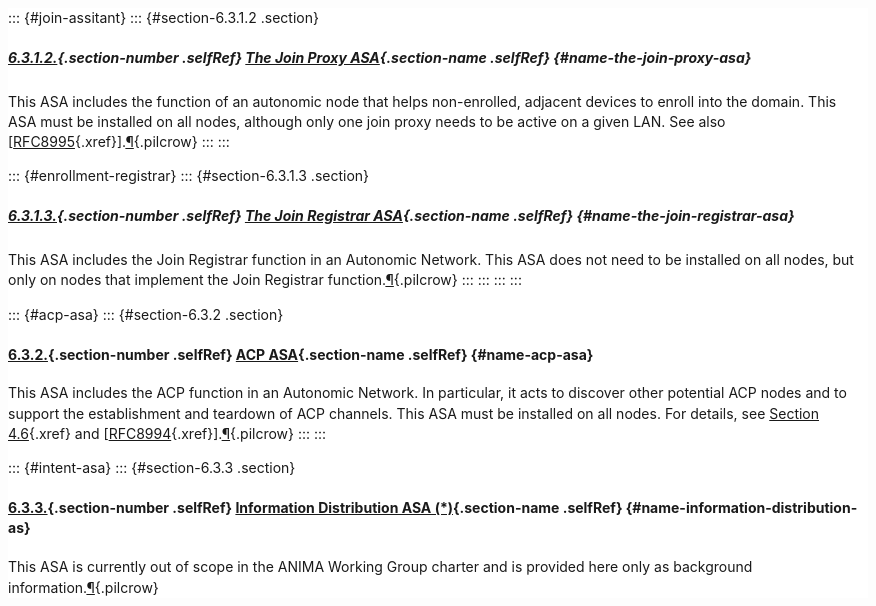 ::: {#join-assitant}
::: {#section-6.3.1.2 .section}
##### [6.3.1.2.](#section-6.3.1.2){.section-number .selfRef} [The Join Proxy ASA](#name-the-join-proxy-asa){.section-name .selfRef} {#name-the-join-proxy-asa}

This ASA includes the function of an autonomic node that helps
non-enrolled, adjacent devices to enroll into the domain. This ASA must
be installed on all nodes, although only one join proxy needs to be
active on a given LAN. See also
\[[RFC8995](#RFC8995){.xref}\].[¶](#section-6.3.1.2-1){.pilcrow}
:::
:::

::: {#enrollment-registrar}
::: {#section-6.3.1.3 .section}
##### [6.3.1.3.](#section-6.3.1.3){.section-number .selfRef} [The Join Registrar ASA](#name-the-join-registrar-asa){.section-name .selfRef} {#name-the-join-registrar-asa}

This ASA includes the Join Registrar function in an Autonomic Network.
This ASA does not need to be installed on all nodes, but only on nodes
that implement the Join Registrar
function.[¶](#section-6.3.1.3-1){.pilcrow}
:::
:::
:::
:::

::: {#acp-asa}
::: {#section-6.3.2 .section}
#### [6.3.2.](#section-6.3.2){.section-number .selfRef} [ACP ASA](#name-acp-asa){.section-name .selfRef} {#name-acp-asa}

This ASA includes the ACP function in an Autonomic Network. In
particular, it acts to discover other potential ACP nodes and to support
the establishment and teardown of ACP channels. This ASA must be
installed on all nodes. For details, see [Section 4.6](#acp){.xref} and
\[[RFC8994](#RFC8994){.xref}\].[¶](#section-6.3.2-1){.pilcrow}
:::
:::

::: {#intent-asa}
::: {#section-6.3.3 .section}
#### [6.3.3.](#section-6.3.3){.section-number .selfRef} [Information Distribution ASA (\*)](#name-information-distribution-as){.section-name .selfRef} {#name-information-distribution-as}

This ASA is currently out of scope in the ANIMA Working Group charter
and is provided here only as background
information.[¶](#section-6.3.3-1){.pilcrow}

★ ★ ★ ★ ★

• How to complete this task:
Output the listing above in full and exactly, with pictures excluded.

• Task solution:
 ::: {#join-assitant}
::: {#section-6.3.1.2 .section}
##### [6.3.1.2.](#section-6.3.1.2){.section-number .selfRef} [The Join Proxy ASA](#name-the-join-proxy-asa){.section-name .selfRef} {#name-the-join-proxy-asa}

This ASA includes the function of an autonomic node that helps
non-enrolled, adjacent devices to enroll into the domain. This ASA must
be installed on all nodes, although only one join proxy needs to be
active on a given LAN. See also
\[[RFC8995](#RFC8995){.xref}\].[¶](#section-6.3.1.2-1){.pilcrow}
:::
:::

::: {#enrollment-registrar}
::: {#section-6.3.1.3 .section}
##### [6.3.1.3.](#section-6.3.1.3){.section-number .selfRef} [The Join Registrar ASA](#name-the-join-registrar-asa){.section-name .selfRef} {#name-the-join-registrar-asa}

This ASA includes the Join Registrar function in an Autonomic Network.
This ASA does not need to be installed on all nodes, but only on nodes
that implement the Join Registrar
function.[¶](#section-6.3.1.3-1){.pilcrow}
:::
:::
:::
:::

::: {#acp-asa}
::: {#section-6.3.2 .section}
#### [6.3.2.](#section-6.3.2){.section-number .selfRef} [ACP ASA](#name-acp-asa){.section-name .selfRef} {#name-acp-asa}

This ASA includes the ACP function in an Autonomic Network. In
particular, it acts to discover other potential ACP nodes and to support
the establishment and teardown of ACP channels. This ASA must be
installed on all nodes. For details, see [Section 4.6](#acp){.xref} and
\[[RFC8994](#RFC8994){.xref}\].[¶](#section-6.3.2-1){.pilcrow}
:::
:::

::: {#intent-asa}
::: {#section-6.3.3 .section}
#### [6.3.3.](#section-6.3.3){.section-number .selfRef} [Information Distribution ASA (\*)](#name-information-distribution-as){.section-name .selfRef} {#name-information-distribution-as}

This ASA is currently out of scope in the ANIMA Working Group charter
and is provided here only as background
information.[¶](#section-6.3.3-1){.pilcrow}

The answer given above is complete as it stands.